Chinese-Owned Hostel Sign Removed in Siem Reap City

A man is removing a signboard at Taipo International Youth Hostel in Siem Reap city (Photo: Ministry of Commerce)
  • Thmey Thmey
  • June 4, 2019 3:00 PM

PHNOM PENH--A Chinese-owned hostel sign in Siem Reap City was removed by the authorities due to the sign’s incorrect Khmer text, according to a statement issued by the Ministry of Commerce.

On the ministry’s Facebook page, Secretary of State Veng Sothy said that the hostel’s name written in Khmer on the sign was different from the name under which the hostel was registered at the ministry, and that the owner had not asked the ministry for that name approval.

“We removed the sign of this hostel because the owner who is Chinese used poor Khmer translation, and the name is different from what is listed at the ministry,” Sothy said in the Facebook post.

He then explained that the hostel’s name on the sign was “Taipo International Youth Hostel” in English but that the name written in Khmer was different.

The sign’s removal comes as poor Khmer translation on business signboards is being seen as a widespread issue at businesses run by Chinese nationals in Cambodia, causing feelings of huge dissatisfaction among the Cambodian population.

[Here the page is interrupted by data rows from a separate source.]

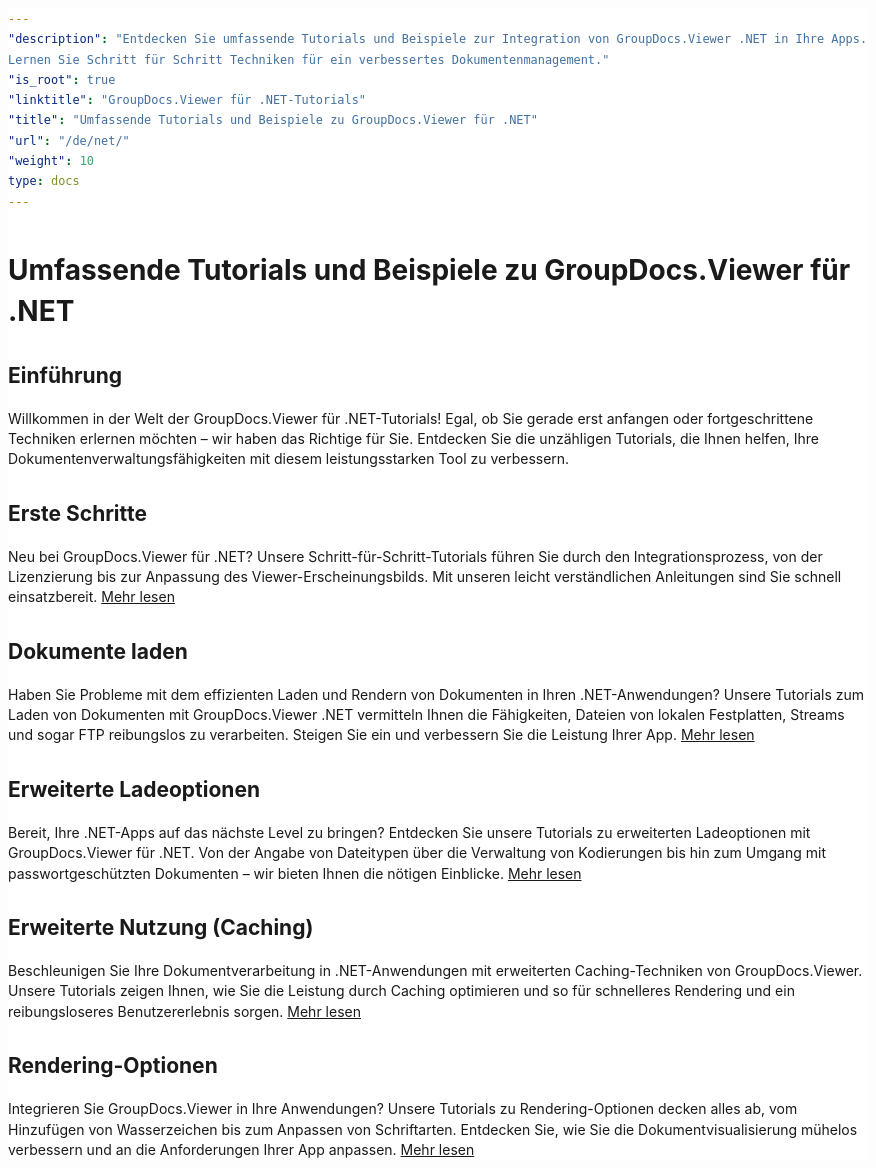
 ```yaml
---
"description": "Entdecken Sie umfassende Tutorials und Beispiele zur Integration von GroupDocs.Viewer .NET in Ihre Apps. Lernen Sie Schritt für Schritt Techniken für ein verbessertes Dokumentenmanagement."
"is_root": true
"linktitle": "GroupDocs.Viewer für .NET-Tutorials"
"title": "Umfassende Tutorials und Beispiele zu GroupDocs.Viewer für .NET"
"url": "/de/net/"
"weight": 10
type: docs
---
```

# Umfassende Tutorials und Beispiele zu GroupDocs.Viewer für .NET

## Einführung

Willkommen in der Welt der GroupDocs.Viewer für .NET-Tutorials! Egal, ob Sie gerade erst anfangen oder fortgeschrittene Techniken erlernen möchten – wir haben das Richtige für Sie. Entdecken Sie die unzähligen Tutorials, die Ihnen helfen, Ihre Dokumentenverwaltungsfähigkeiten mit diesem leistungsstarken Tool zu verbessern.

## Erste Schritte
Neu bei GroupDocs.Viewer für .NET? Unsere Schritt-für-Schritt-Tutorials führen Sie durch den Integrationsprozess, von der Lizenzierung bis zur Anpassung des Viewer-Erscheinungsbilds. Mit unseren leicht verständlichen Anleitungen sind Sie schnell einsatzbereit. [Mehr lesen](./getting-started/)

## Dokumente laden
Haben Sie Probleme mit dem effizienten Laden und Rendern von Dokumenten in Ihren .NET-Anwendungen? Unsere Tutorials zum Laden von Dokumenten mit GroupDocs.Viewer .NET vermitteln Ihnen die Fähigkeiten, Dateien von lokalen Festplatten, Streams und sogar FTP reibungslos zu verarbeiten. Steigen Sie ein und verbessern Sie die Leistung Ihrer App. [Mehr lesen](./loading-documents/)

## Erweiterte Ladeoptionen
Bereit, Ihre .NET-Apps auf das nächste Level zu bringen? Entdecken Sie unsere Tutorials zu erweiterten Ladeoptionen mit GroupDocs.Viewer für .NET. Von der Angabe von Dateitypen über die Verwaltung von Kodierungen bis hin zum Umgang mit passwortgeschützten Dokumenten – wir bieten Ihnen die nötigen Einblicke. [Mehr lesen](./advanced-loading/)

## Erweiterte Nutzung (Caching)
Beschleunigen Sie Ihre Dokumentverarbeitung in .NET-Anwendungen mit erweiterten Caching-Techniken von GroupDocs.Viewer. Unsere Tutorials zeigen Ihnen, wie Sie die Leistung durch Caching optimieren und so für schnelleres Rendering und ein reibungsloseres Benutzererlebnis sorgen. [Mehr lesen](./advanced-usage-caching/)

## Rendering-Optionen
Integrieren Sie GroupDocs.Viewer in Ihre Anwendungen? Unsere Tutorials zu Rendering-Optionen decken alles ab, vom Hinzufügen von Wasserzeichen bis zum Anpassen von Schriftarten. Entdecken Sie, wie Sie die Dokumentvisualisierung mühelos verbessern und an die Anforderungen Ihrer App anpassen. [Mehr lesen](./rendering-options/)
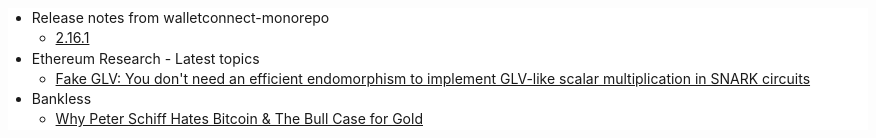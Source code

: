 - Release notes from walletconnect-monorepo
  - [2.16.1](https://github.com/WalletConnect/walletconnect-monorepo/releases/tag/2.16.1)
- Ethereum Research - Latest topics
  - [Fake GLV: You don't need an efficient endomorphism to implement GLV-like scalar multiplication in SNARK circuits](https://ethresear.ch/t/fake-glv-you-dont-need-an-efficient-endomorphism-to-implement-glv-like-scalar-multiplication-in-snark-circuits/20394)
- Bankless
  - [Why Peter Schiff Hates Bitcoin & The Bull Case for Gold](http://sites.libsyn.com/247424/the-bull-case-for-gold-why-bitcoin-sucks-peter-schiff)
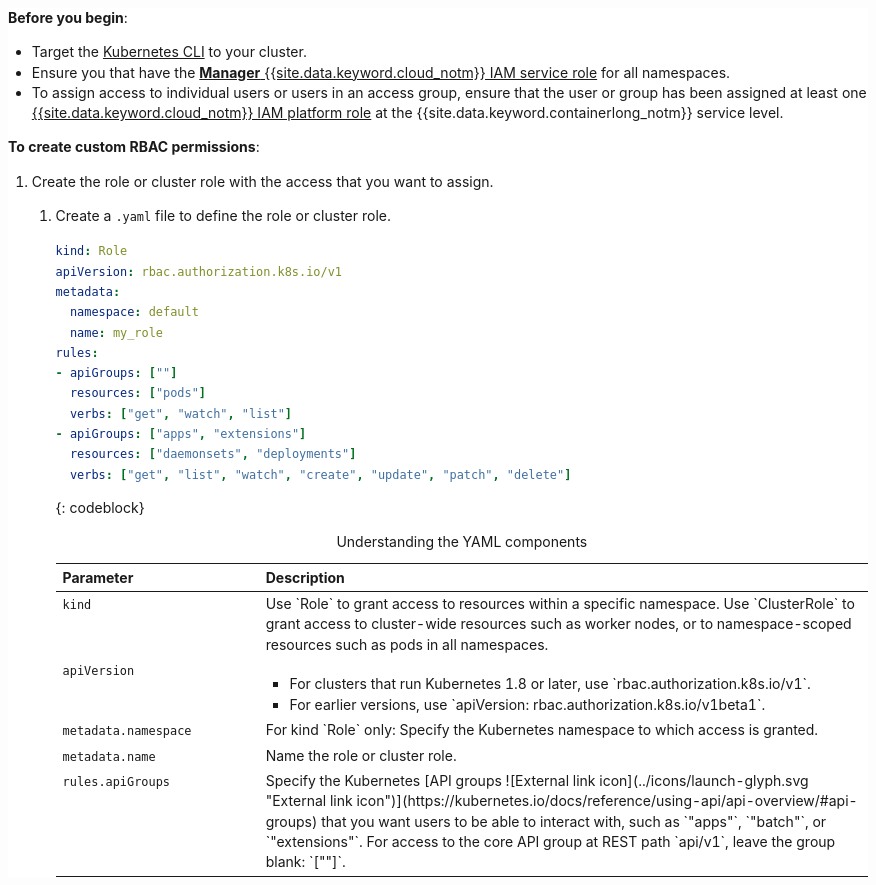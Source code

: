 **Before you begin**:

- Target the [Kubernetes CLI](/docs/containers?topic=containers-cs_cli_install#cs_cli_configure) to your cluster.
- Ensure you that have the [**Manager** {{site.data.keyword.cloud_notm}} IAM service role](/docs/containers?topic=containers-users#platform) for all namespaces.
- To assign access to individual users or users in an access group, ensure that the user or group has been assigned at least one [{{site.data.keyword.cloud_notm}} IAM platform role](#platform) at the {{site.data.keyword.containerlong_notm}} service level.

**To create custom RBAC permissions**:

1. Create the role or cluster role with the access that you want to assign.

    1. Create a `.yaml` file to define the role or cluster role.

        ```yaml
        kind: Role
        apiVersion: rbac.authorization.k8s.io/v1
        metadata:
          namespace: default
          name: my_role
        rules:
        - apiGroups: [""]
          resources: ["pods"]
          verbs: ["get", "watch", "list"]
        - apiGroups: ["apps", "extensions"]
          resources: ["daemonsets", "deployments"]
          verbs: ["get", "list", "watch", "create", "update", "patch", "delete"]
        ```
        {: codeblock}

        <table summary="The columns are read from left to right. The first column has the parameter of the YAML file. The second column describes the parameter.">
        <caption>Understanding the YAML components</caption>
          <col width="25%">
          <thead>
          <th>Parameter</th>
          <th>Description</th>
          </thead>
          <tbody>
          <tr>
          <td><code>kind</code></td>
          <td>Use `Role` to grant access to resources within a specific namespace. Use `ClusterRole` to grant access to cluster-wide resources such as worker nodes, or to namespace-scoped resources such as pods in all namespaces.</td>
          </tr>
          <tr>
          <td><code>apiVersion</code></td>
          <td><ul><li>For clusters that run Kubernetes 1.8 or later, use `rbac.authorization.k8s.io/v1`. </li><li>For earlier versions, use `apiVersion: rbac.authorization.k8s.io/v1beta1`.</li></ul></td>
          </tr>
          <tr>
          <td><code>metadata.namespace</code></td>
          <td>For kind `Role` only: Specify the Kubernetes namespace to which access is granted.</td>
          </tr>
          <tr>
          <td><code>metadata.name</code></td>
          <td>Name the role or cluster role.</td>
          </tr>
          <tr>
          <td><code>rules.apiGroups</code></td>
          <td>Specify the Kubernetes [API groups ![External link icon](../icons/launch-glyph.svg "External link icon")](https://kubernetes.io/docs/reference/using-api/api-overview/#api-groups) that you want users to be able to interact with, such as `"apps"`, `"batch"`, or `"extensions"`. For access to the core API group at REST path `api/v1`, leave the group blank: `[""]`.</td>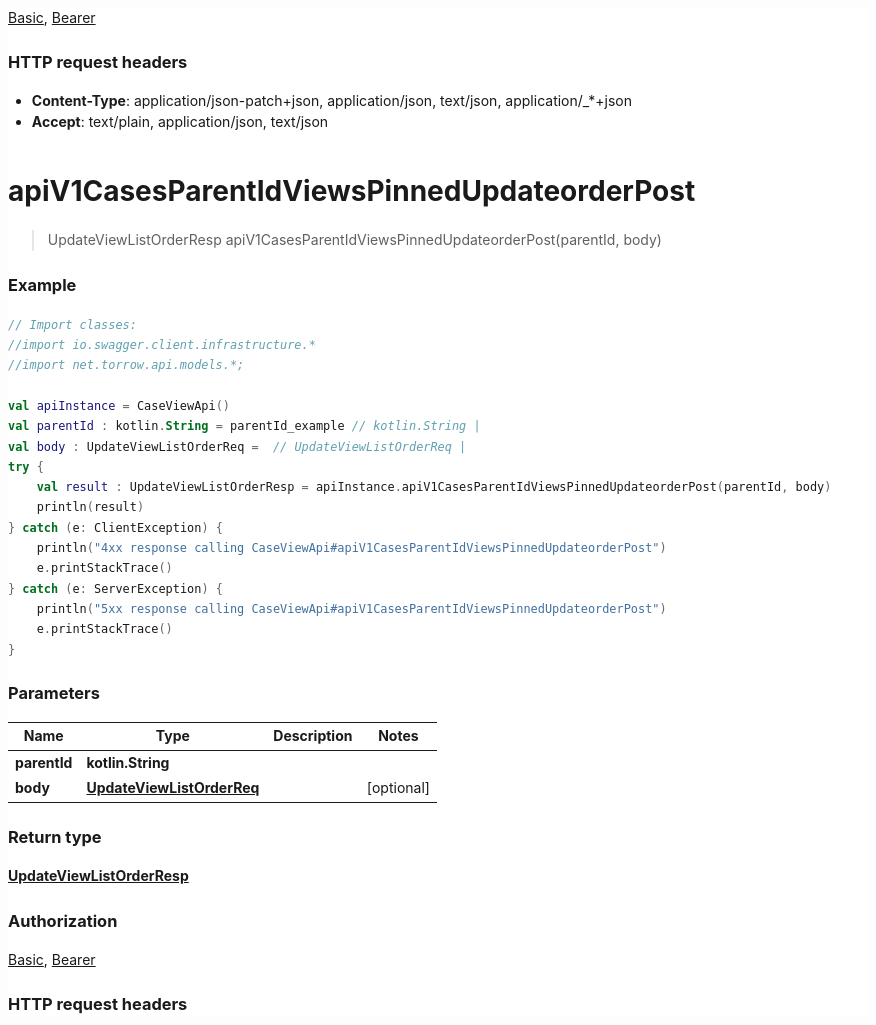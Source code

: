 [Basic](../README.md#Basic), [Bearer](../README.md#Bearer)

### HTTP request headers

 - **Content-Type**: application/json-patch+json, application/json, text/json, application/_*+json
 - **Accept**: text/plain, application/json, text/json

<a name="apiV1CasesParentIdViewsPinnedUpdateorderPost"></a>
# **apiV1CasesParentIdViewsPinnedUpdateorderPost**
> UpdateViewListOrderResp apiV1CasesParentIdViewsPinnedUpdateorderPost(parentId, body)



### Example
```kotlin
// Import classes:
//import io.swagger.client.infrastructure.*
//import net.torrow.api.models.*;

val apiInstance = CaseViewApi()
val parentId : kotlin.String = parentId_example // kotlin.String | 
val body : UpdateViewListOrderReq =  // UpdateViewListOrderReq | 
try {
    val result : UpdateViewListOrderResp = apiInstance.apiV1CasesParentIdViewsPinnedUpdateorderPost(parentId, body)
    println(result)
} catch (e: ClientException) {
    println("4xx response calling CaseViewApi#apiV1CasesParentIdViewsPinnedUpdateorderPost")
    e.printStackTrace()
} catch (e: ServerException) {
    println("5xx response calling CaseViewApi#apiV1CasesParentIdViewsPinnedUpdateorderPost")
    e.printStackTrace()
}
```

### Parameters

Name | Type | Description  | Notes
------------- | ------------- | ------------- | -------------
 **parentId** | **kotlin.String**|  |
 **body** | [**UpdateViewListOrderReq**](UpdateViewListOrderReq.md)|  | [optional]

### Return type

[**UpdateViewListOrderResp**](UpdateViewListOrderResp.md)

### Authorization

[Basic](../README.md#Basic), [Bearer](../README.md#Bearer)

### HTTP request headers
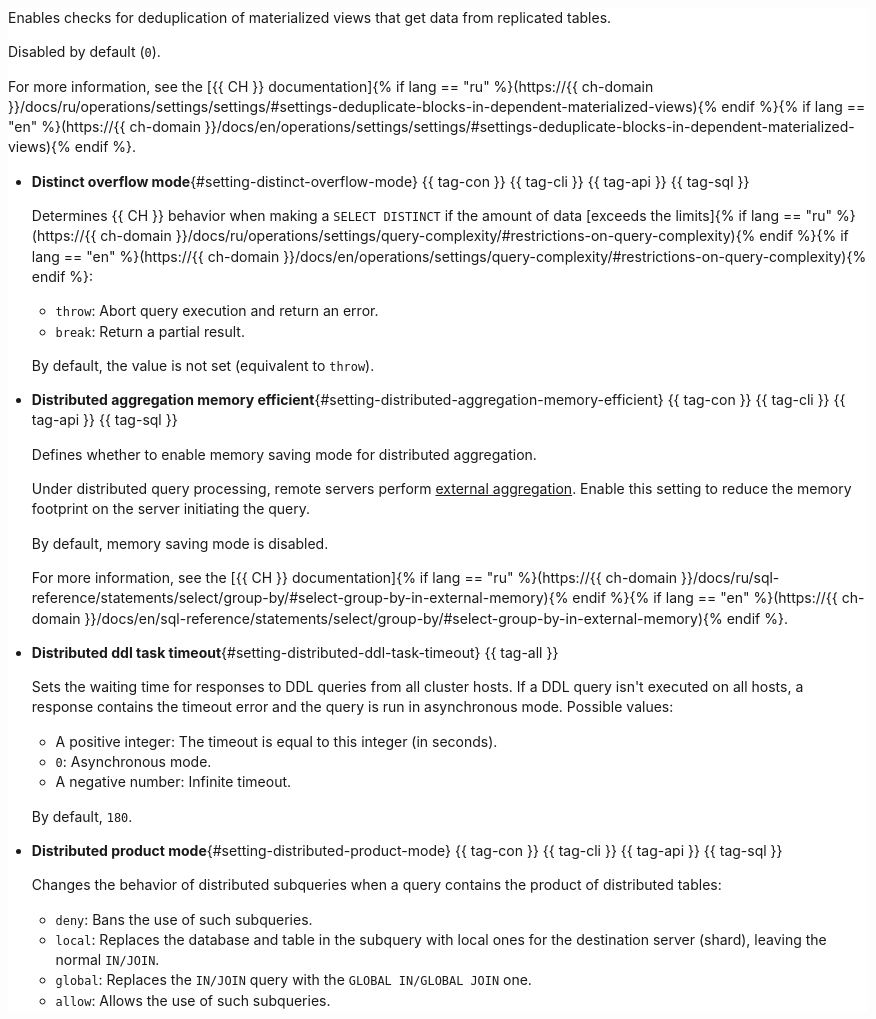    Enables checks for deduplication of materialized views that get data from replicated tables.

   Disabled by default (`0`).

   For more information, see the [{{ CH }} documentation]{% if lang == "ru" %}(https://{{ ch-domain }}/docs/ru/operations/settings/settings/#settings-deduplicate-blocks-in-dependent-materialized-views){% endif %}{% if lang == "en" %}(https://{{ ch-domain }}/docs/en/operations/settings/settings/#settings-deduplicate-blocks-in-dependent-materialized-views){% endif %}.

* **Distinct overflow mode**{#setting-distinct-overflow-mode} {{ tag-con }} {{ tag-cli }} {{ tag-api }} {{ tag-sql }}

   Determines {{ CH }} behavior when making a `SELECT DISTINCT` if the amount of data [exceeds the limits]{% if lang == "ru" %}(https://{{ ch-domain }}/docs/ru/operations/settings/query-complexity/#restrictions-on-query-complexity){% endif %}{% if lang == "en" %}(https://{{ ch-domain }}/docs/en/operations/settings/query-complexity/#restrictions-on-query-complexity){% endif %}:

   * `throw`: Abort query execution and return an error.
   * `break`: Return a partial result.

   By default, the value is not set (equivalent to `throw`).

* **Distributed aggregation memory efficient**{#setting-distributed-aggregation-memory-efficient} {{ tag-con }} {{ tag-cli }} {{ tag-api }} {{ tag-sql }}

   Defines whether to enable memory saving mode for distributed aggregation.

   Under distributed query processing, remote servers perform [external aggregation](#setting-max-bytes-before-external-group-by). Enable this setting to reduce the memory footprint on the server initiating the query.

   By default, memory saving mode is disabled.

   For more information, see the [{{ CH }} documentation]{% if lang == "ru" %}(https://{{ ch-domain }}/docs/ru/sql-reference/statements/select/group-by/#select-group-by-in-external-memory){% endif %}{% if lang == "en" %}(https://{{ ch-domain }}/docs/en/sql-reference/statements/select/group-by/#select-group-by-in-external-memory){% endif %}.

* **Distributed ddl task timeout**{#setting-distributed-ddl-task-timeout} {{ tag-all }}

   Sets the waiting time for responses to DDL queries from all cluster hosts. If a DDL query isn't executed on all hosts, a response contains the timeout error and the query is run in asynchronous mode. Possible values:

   * A positive integer: The timeout is equal to this integer (in seconds).
   * `0`: Asynchronous mode.
   * A negative number: Infinite timeout.

   By default, `180`.

* **Distributed product mode**{#setting-distributed-product-mode} {{ tag-con }} {{ tag-cli }} {{ tag-api }} {{ tag-sql }}

   Changes the behavior of distributed subqueries when a query contains the product of distributed tables:
   * `deny`: Bans the use of such subqueries.
   * `local`: Replaces the database and table in the subquery with local ones for the destination server (shard), leaving the normal `IN/JOIN`.
   * `global`: Replaces the `IN/JOIN` query with the `GLOBAL IN/GLOBAL JOIN` one.
   * `allow`: Allows the use of such subqueries.
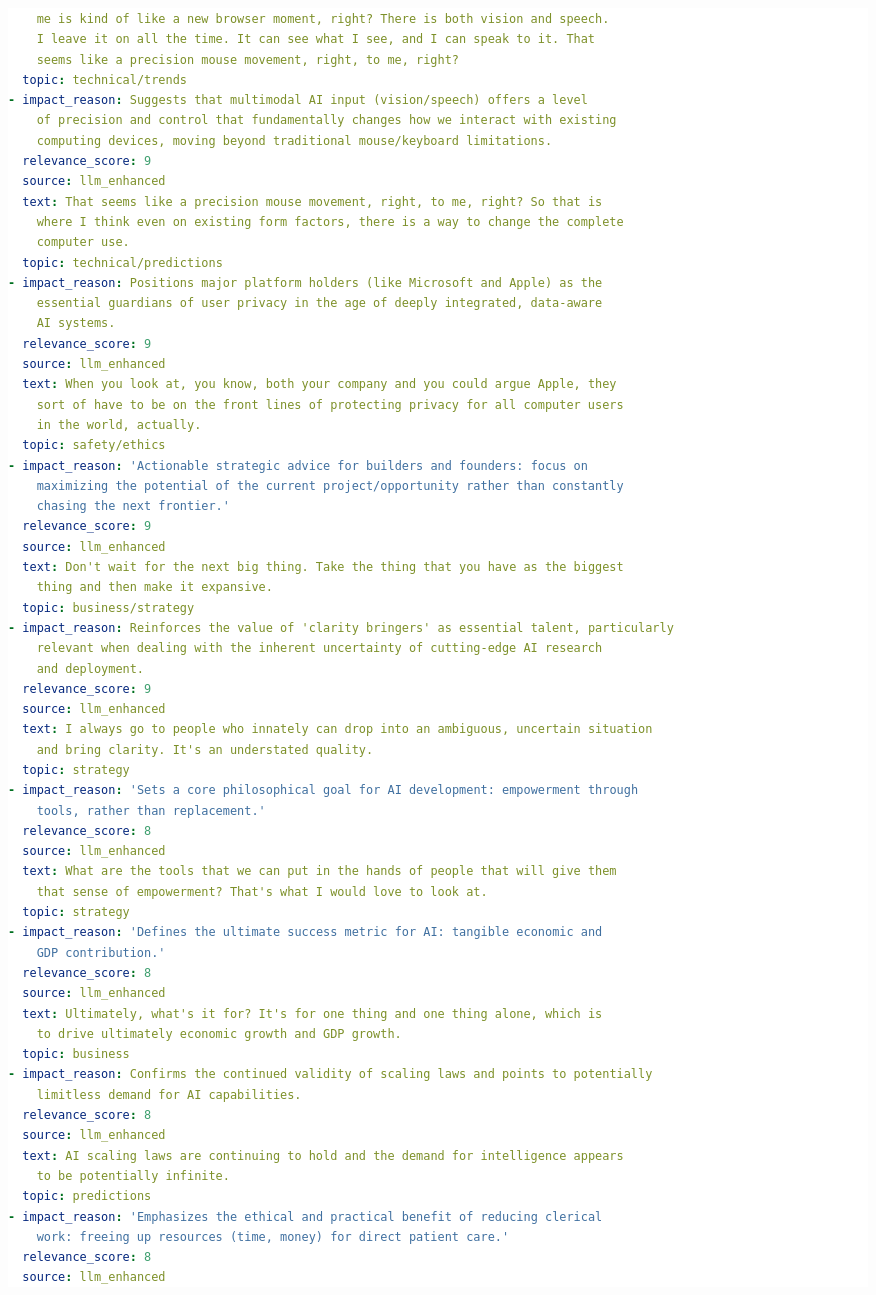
```yaml
    me is kind of like a new browser moment, right? There is both vision and speech.
    I leave it on all the time. It can see what I see, and I can speak to it. That
    seems like a precision mouse movement, right, to me, right?
  topic: technical/trends
- impact_reason: Suggests that multimodal AI input (vision/speech) offers a level
    of precision and control that fundamentally changes how we interact with existing
    computing devices, moving beyond traditional mouse/keyboard limitations.
  relevance_score: 9
  source: llm_enhanced
  text: That seems like a precision mouse movement, right, to me, right? So that is
    where I think even on existing form factors, there is a way to change the complete
    computer use.
  topic: technical/predictions
- impact_reason: Positions major platform holders (like Microsoft and Apple) as the
    essential guardians of user privacy in the age of deeply integrated, data-aware
    AI systems.
  relevance_score: 9
  source: llm_enhanced
  text: When you look at, you know, both your company and you could argue Apple, they
    sort of have to be on the front lines of protecting privacy for all computer users
    in the world, actually.
  topic: safety/ethics
- impact_reason: 'Actionable strategic advice for builders and founders: focus on
    maximizing the potential of the current project/opportunity rather than constantly
    chasing the next frontier.'
  relevance_score: 9
  source: llm_enhanced
  text: Don't wait for the next big thing. Take the thing that you have as the biggest
    thing and then make it expansive.
  topic: business/strategy
- impact_reason: Reinforces the value of 'clarity bringers' as essential talent, particularly
    relevant when dealing with the inherent uncertainty of cutting-edge AI research
    and deployment.
  relevance_score: 9
  source: llm_enhanced
  text: I always go to people who innately can drop into an ambiguous, uncertain situation
    and bring clarity. It's an understated quality.
  topic: strategy
- impact_reason: 'Sets a core philosophical goal for AI development: empowerment through
    tools, rather than replacement.'
  relevance_score: 8
  source: llm_enhanced
  text: What are the tools that we can put in the hands of people that will give them
    that sense of empowerment? That's what I would love to look at.
  topic: strategy
- impact_reason: 'Defines the ultimate success metric for AI: tangible economic and
    GDP contribution.'
  relevance_score: 8
  source: llm_enhanced
  text: Ultimately, what's it for? It's for one thing and one thing alone, which is
    to drive ultimately economic growth and GDP growth.
  topic: business
- impact_reason: Confirms the continued validity of scaling laws and points to potentially
    limitless demand for AI capabilities.
  relevance_score: 8
  source: llm_enhanced
  text: AI scaling laws are continuing to hold and the demand for intelligence appears
    to be potentially infinite.
  topic: predictions
- impact_reason: 'Emphasizes the ethical and practical benefit of reducing clerical
    work: freeing up resources (time, money) for direct patient care.'
  relevance_score: 8
  source: llm_enhanced
```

The Cambodian authorities have been urging foreign owners to respect the country’s laws and regulations regarding businesses while the Ministry of Commerce has cracked down across country on any incorrect business signs, which tend to be at businesses belonging to Chinese owners.

Tourism Minister Thong Khon has also called on the ministry’s authorities at local levels to help disseminate the law in Chinese language in order to make Chinese investors aware of it and prevent future problems.